▶ [Task description]:
Give the data below again exactly as it stands. Omit the pictures.

(Saved entries)
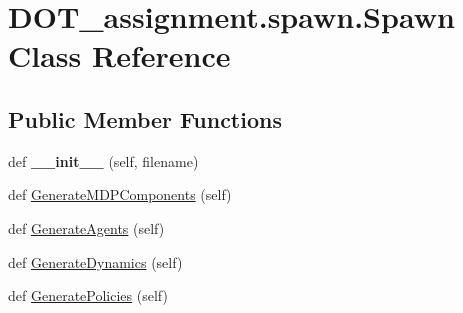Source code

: \hypertarget{class_d_o_t__assignment_1_1spawn_1_1_spawn}{}\section{D\+O\+T\+\_\+assignment.\+spawn.\+Spawn Class Reference}
\label{class_d_o_t__assignment_1_1spawn_1_1_spawn}
\subsection*{Public Member Functions}
\begin{DoxyCompactItemize}
\item 
\mbox{\label{class_d_o_t__assignment_1_1spawn_1_1_spawn_a785a120c7f0d38839577532324ed3435}} 
def {\bfseries \+\_\+\+\_\+init\+\_\+\+\_\+} (self, filename)
\item 
def \mbox{\hyperlink{class_d_o_t__assignment_1_1spawn_1_1_spawn_a02b02e42f420af788e5e731c524cca78}{Generate\+M\+D\+P\+Components}} (self)
\item 
def \mbox{\hyperlink{class_d_o_t__assignment_1_1spawn_1_1_spawn_ad44b3c0812ce46e3843394ae56f0be7c}{Generate\+Agents}} (self)
\item 
def \mbox{\hyperlink{class_d_o_t__assignment_1_1spawn_1_1_spawn_a1437e91110efafc68275c8260aa44dfc}{Generate\+Dynamics}} (self)
\item 
def \mbox{\hyperlink{class_d_o_t__assignment_1_1spawn_1_1_spawn_a889cfc54fa6b539c9d393e1b5df76810}{Generate\+Policies}} (self)
\end{DoxyCompactItemize}
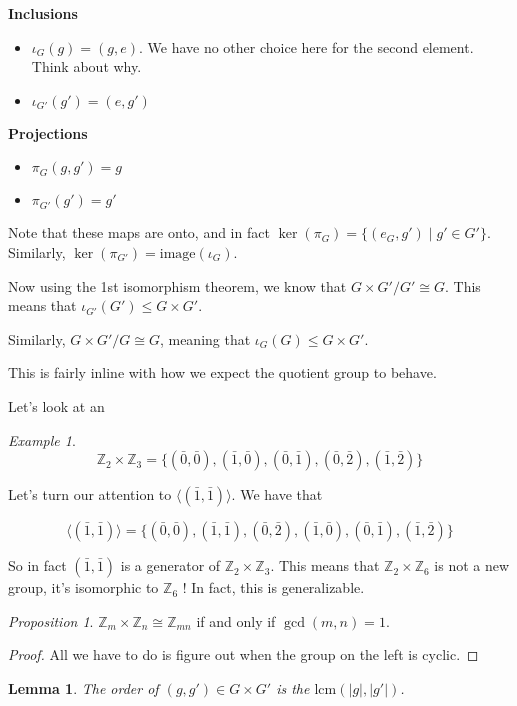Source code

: \documentclass[12pt]{article}
\def\lcm{\text{lcm}}
\def\image{\text{image}}
\def\Z{{\mathbb Z}}
\newcommand{\lr}[1]{\langle #1 \rangle}
\newtheorem{lemma}[theorem]{Lemma} %
\theoremstyle{remark}
\newtheorem{proposition}{Proposition}
\theoremstyle{remark}
\theoremstyle{remark}
\newtheorem{example}{Example}
\theoremstyle{remark}
\theoremstyle{remark}
\begin{document}
{\bf Inclusions}
\begin{itemize}
  \item $\iota_G(g) = (g, e)$. We have no other choice here for the second
    element. Think about why.
  \item $\iota_{G'}(g') = (e, g')$
\end{itemize}

{\bf Projections}
\begin{itemize}
  \item $\pi_G(g, g') = g$
  \item $\pi_{G'}(g') = g'$
\end{itemize}

Note that these maps are onto, and in fact $\ker(\pi_G) = \{ (e_{G}, g') \mid g'
\in G' \}$. Similarly, $\ker(\pi_{G'}) = \image(\iota_G)$.

Now using the 1st isomorphism theorem, we know that $G \times G' / G' \cong G$.
This means that $\iota_{G'}(G') \le G \times G'$.

Similarly, $G \times G' / G \cong G$, meaning that $\iota_G(G) \le G \times G'$.

This is fairly inline with how we expect the quotient group to behave.

Let's look at an

\begin{example}
  \[
    \Z_2 \times \Z_3 = \{ (\bar 0, \bar 0), (\bar 1, \bar 0), (\bar 0, \bar 1),
    (\bar 0, \bar 2), (\bar 1, \bar 2) \}
  \]
\end{example}

Let's turn our attention to $\lr { (\bar 1, \bar 1) }$. We have that

\[
  \lr { (\bar 1, \bar 1) } = \{ (\bar 0, \bar 0), (\bar 1, \bar 1), (\bar 0, \bar
  2), (\bar 1, \bar 0), (\bar 0, \bar 1), (\bar 1, \bar 2) \}
\]

So in fact $(\bar 1, \bar 1)$ is a generator of $\Z_2 \times \Z_3$. This means
that $\Z_2 \times \Z_6$ is not a new group, it's isomorphic to $\Z_6$ ! In fact,
this is generalizable.

\begin{proposition}
  $\Z_m \times \Z_n \cong \Z_{mn}$ if and only if $\gcd(m, n) = 1$.
\end{proposition}

\begin{proof}
  All we have to do is figure out when the group on the left is cyclic.
\end{proof}

\begin{lemma}
  The order of $(g, g') \in G \times G'$ is the $\lcm(|g|, |g'|)$.
\end{lemma}
\end{document}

▶ [Exercise answer]:
Source code

: \hypertarget{class_d_o_t__assignment_1_1spawn_1_1_spawn}{}\section{D\+O\+T\+\_\+assignment.\+spawn.\+Spawn Class Reference}
\label{class_d_o_t__assignment_1_1spawn_1_1_spawn}
\subsection*{Public Member Functions}
\begin{DoxyCompactItemize}
\item 
\mbox{\label{class_d_o_t__assignment_1_1spawn_1_1_spawn_a785a120c7f0d38839577532324ed3435}} 
def {\bfseries \+\_\+\+\_\+init\+\_\+\+\_\+} (self, filename)
\item 
def \mbox{\hyperlink{class_d_o_t__assignment_1_1spawn_1_1_spawn_a02b02e42f420af788e5e731c524cca78}{Generate\+M\+D\+P\+Components}} (self)
\item 
def \mbox{\hyperlink{class_d_o_t__assignment_1_1spawn_1_1_spawn_ad44b3c0812ce46e3843394ae56f0be7c}{Generate\+Agents}} (self)
\item 
def \mbox{\hyperlink{class_d_o_t__assignment_1_1spawn_1_1_spawn_a1437e91110efafc68275c8260aa44dfc}{Generate\+Dynamics}} (self)
\item 
def \mbox{\hyperlink{class_d_o_t__assignment_1_1spawn_1_1_spawn_a889cfc54fa6b539c9d393e1b5df76810}{Generate\+Policies}} (self)
\end{DoxyCompactItemize}
Source code

: \documentclass[12pt]{article}
\def\lcm{\text{lcm}}
\def\image{\text{image}}
\def\Z{{\mathbb Z}}
\newcommand{\lr}[1]{\langle #1 \rangle}
\newtheorem{lemma}[theorem]{Lemma} %
\theoremstyle{remark}
\newtheorem{proposition}{Proposition}
\theoremstyle{remark}
\theoremstyle{remark}
\newtheorem{example}{Example}
\theoremstyle{remark}
\theoremstyle{remark}
\begin{document}
{\bf Inclusions}
\begin{itemize}
  \item $\iota_G(g) = (g, e)$. We have no other choice here for the second
    element. Think about why.
  \item $\iota_{G'}(g') = (e, g')$
\end{itemize}

{\bf Projections}
\begin{itemize}
  \item $\pi_G(g, g') = g$
  \item $\pi_{G'}(g') = g'$
\end{itemize}

Note that these maps are onto, and in fact $\ker(\pi_G) = \{ (e_{G}, g') \mid g'
\in G' \}$. Similarly, $\ker(\pi_{G'}) = \image(\iota_G)$.

Now using the 1st isomorphism theorem, we know that $G \times G' / G' \cong G$.
This means that $\iota_{G'}(G') \le G \times G'$.

Similarly, $G \times G' / G \cong G$, meaning that $\iota_G(G) \le G \times G'$.

This is fairly inline with how we expect the quotient group to behave.

Let's look at an

\begin{example}
  \[
    \Z_2 \times \Z_3 = \{ (\bar 0, \bar 0), (\bar 1, \bar 0), (\bar 0, \bar 1),
    (\bar 0, \bar 2), (\bar 1, \bar 2) \}
  \]
\end{example}

Let's turn our attention to $\lr { (\bar 1, \bar 1) }$. We have that

\[
  \lr { (\bar 1, \bar 1) } = \{ (\bar 0, \bar 0), (\bar 1, \bar 1), (\bar 0, \bar
  2), (\bar 1, \bar 0), (\bar 0, \bar 1), (\bar 1, \bar 2) \}
\]

So in fact $(\bar 1, \bar 1)$ is a generator of $\Z_2 \times \Z_3$. This means
that $\Z_2 \times \Z_6$ is not a new group, it's isomorphic to $\Z_6$ ! In fact,
this is generalizable.

\begin{proposition}
  $\Z_m \times \Z_n \cong \Z_{mn}$ if and only if $\gcd(m, n) = 1$.
\end{proposition}

\begin{proof}
  All we have to do is figure out when the group on the left is cyclic.
\end{proof}

\begin{lemma}
  The order of $(g, g') \in G \times G'$ is the $\lcm(|g|, |g'|)$.
\end{lemma}
\end{document}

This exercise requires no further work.